EmitenNews.com — Platform big data dan artificial intelligence (AI) bidang peternakan, Sapimoo, dan PT Diagnos Laboratorium Utama Tbk (DGNS) menilai, konsultasi secara daring di tengah wabah penyakit bisa menjadi solusi penanganan masalah kesehatan.


Menurut Founder dan CEO Sapimoo, Deddy F Kurniawan, Kementerian Pertanian melaporkan bahwa wabah penyakit mulut dan kuku (PMK) pada sapi yang terjadi di Jawa Timur dan Aceh sejak 5 Mei 2022, saat ini berkembang hingga ke 17 provinsi.


"PMK adalah salah satu penyakit hewan menular paling berbahaya pada sapi, yang memiliki daya tular sangat cepat dan luas," kata Deddy dalam keterangannya dalam diskusi bertajuk "Apakah PMK Akan Menjadi Pandemi Peternakan Indonesia?", di Jakarta, Kamis (2/6).
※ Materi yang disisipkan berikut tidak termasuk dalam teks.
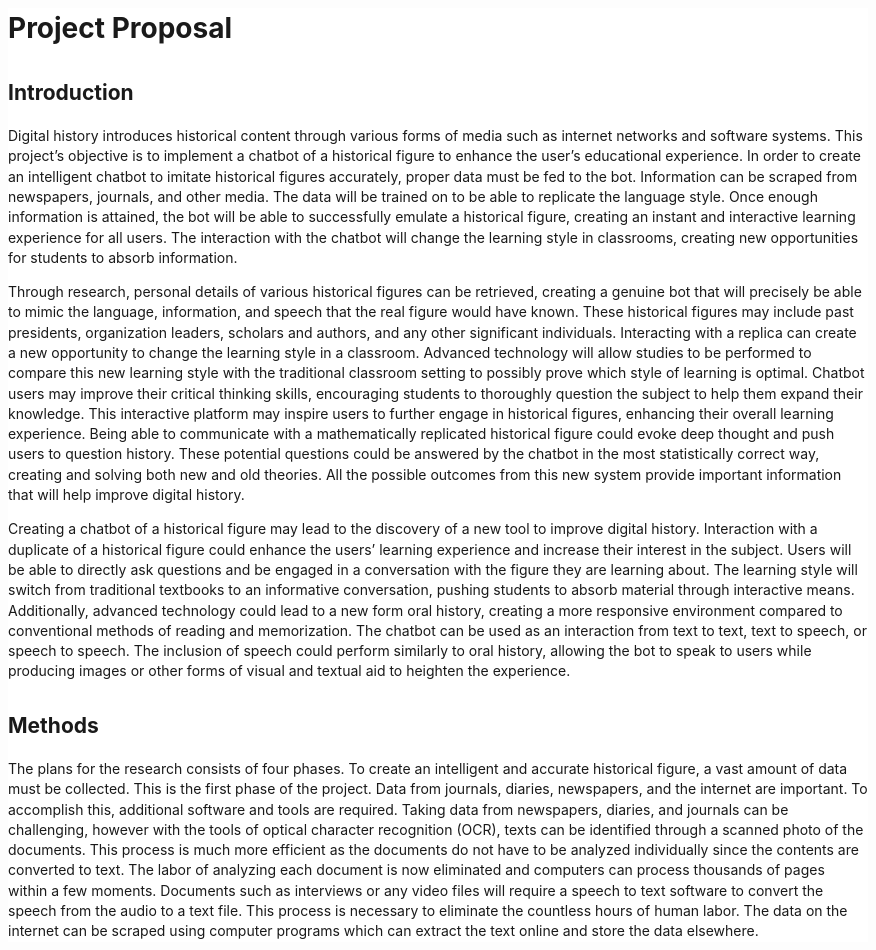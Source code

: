 # Project Proposal

## Introduction
Digital history introduces historical content through various forms of media such as internet networks and software systems. This project’s objective is to implement a chatbot of a historical figure to enhance the user’s educational experience. In order to create an intelligent chatbot to imitate historical figures accurately, proper data must be fed to the bot. Information can be scraped from newspapers, journals, and other media. The data will be trained on to be able to replicate the language style. Once enough information is attained, the bot will be able to successfully emulate a historical figure, creating an instant and interactive learning experience for all users. The interaction with the chatbot will change the learning style in classrooms, creating new opportunities for students to absorb information.

Through research, personal details of various historical figures can be retrieved, creating a genuine bot that will precisely be able to mimic the language, information, and speech that the real figure would have known. These historical figures may include past presidents, organization leaders, scholars and authors, and any other significant individuals. Interacting with a replica can create a new opportunity to change the learning style in a classroom. Advanced technology will allow studies to be performed to compare this new learning style with the traditional classroom setting to possibly prove which style of learning is optimal. Chatbot users may improve their critical thinking skills, encouraging students to thoroughly question the subject to help them expand their knowledge. This interactive platform may inspire users to further engage in historical figures, enhancing their overall learning experience. Being able to communicate with a mathematically replicated historical figure could evoke deep thought and push users to question history. These potential questions could be answered by the chatbot in the most statistically correct way, creating and solving both new and old theories. All the possible outcomes from this new system provide important information that will help improve digital history.

Creating a chatbot of a historical figure may lead to the discovery of a new tool to improve digital history. Interaction with a duplicate of a historical figure could enhance the users’ learning experience and increase their interest in the subject. Users will be able to directly ask questions and be engaged in a conversation with the figure they are learning about. The learning style will switch from traditional textbooks to an informative conversation, pushing students to absorb material through interactive means. Additionally, advanced technology could lead to a new form oral history, creating a more responsive environment compared to conventional methods of reading and memorization. The chatbot can be used as an interaction from text to text, text to speech, or speech to speech. The inclusion of speech could perform similarly to oral history, allowing the bot to speak to users while producing images or other forms of visual and textual aid to heighten the experience.

## Methods
The plans for the research consists of four phases. To create an intelligent and accurate historical figure, a vast amount of data must be collected. This is the first phase of the project. Data from journals, diaries, newspapers, and the internet are important. To accomplish this, additional software and tools are required. Taking data from newspapers, diaries, and journals can be challenging, however with the tools of optical character recognition (OCR), texts can be identified through a scanned photo of the documents. This process is much more efficient as the documents do not have to be analyzed individually since the contents are converted to text. The labor of analyzing each document is now eliminated and computers can process thousands of pages within a few moments. Documents such as interviews or any video files will require a speech to text software to convert the speech from the audio to a text file. This process is necessary to eliminate the countless hours of human labor. The data on the internet can be scraped using computer programs which can extract the text online and store the data elsewhere.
Pada kesempatan yang sama, Presiden Komisaris DGNS, Ivan Rizal Sini, mengatakan, kondisi pandemi Covid-19 membuktikan bahwa kebutuhan informasi kesehatan yang mudah diakses menjadi trend-shifter dalam komunikasi penyuluhan maupun deteksi dini penyakit pada manusia.


Sehingga, memungkinkan pula layanan kesehatan berbasis digital dapat menjembatani antara peternak dan petugas kesehatan. "Pengalaman telemedicine dalam penanganan pandemi Covid-19 telah dirasakan oleh masyarakat dan praktisi kesehatan," kata Ivan yang juga sebagai Komisaris Utama BMHS tersebut.


Lebih lanjut Deddy mengatakan, PMK pada sapi atau dikenal pula dengan wabah sapi ini telah berdampak negatif kepada para peternak, berupa kerugian akibat penurunan produktivitas susu, penurunan berat badan, biaya pengobatan, kematian hingga sapi yang harus diafkir untuk menghindari kerugian lebih besar.


Dia mengungkapkan, saat ini Indonesia memiliki 17 juta ekor sapi, namun pemenuhan kebutuhan daging dan susu sapi domestik masih bergantung pada impor. "Gangguan terhadap nilai ekonomi ini akan menyebabkan ancaman terhadap mata pencarian peternak, khususnya peternak mikro," ujar Deddy.


Ketua Perhimpunan Dokter Hewan Indonesia ( PDHI ) Jawa Timur ini menyebutkan, permasalahan utama dalam penanganan kasus PMK pada sapi adalah minimnya pemahaman peternak terhadap penyakit, sehingga seringkali deteksi dan laporan tidak bisa dilakukan secara lebih dini yang akhirnya menghambat proses penyembuhan.


"Layanan konsultasi secara daring dengan menghubungkan peternak dengan petugas kesehatan hewan yang mumpuni diharapkan dapat menjembatani masalah gap komunikasi yang ada," ucap Deddy.


Menurut Deddy, platform Sapimoo diharapkan bisa menjadi solusi interaktif layanan kesehatan hewan dan reproduksi, dengan menitikberatkan pada pencatatan tanda dan gejala gangguan kesehatan maupun reproduksi sapi.


"Analisa dan rekomendasi diberikan secara daring kepada pengguna aplikasi Sapimoo dan diharapkan aplikasi ini dapat menjadi bagian dari solusi untuk membantu produktivitas peternak Indonesia," tuturnya.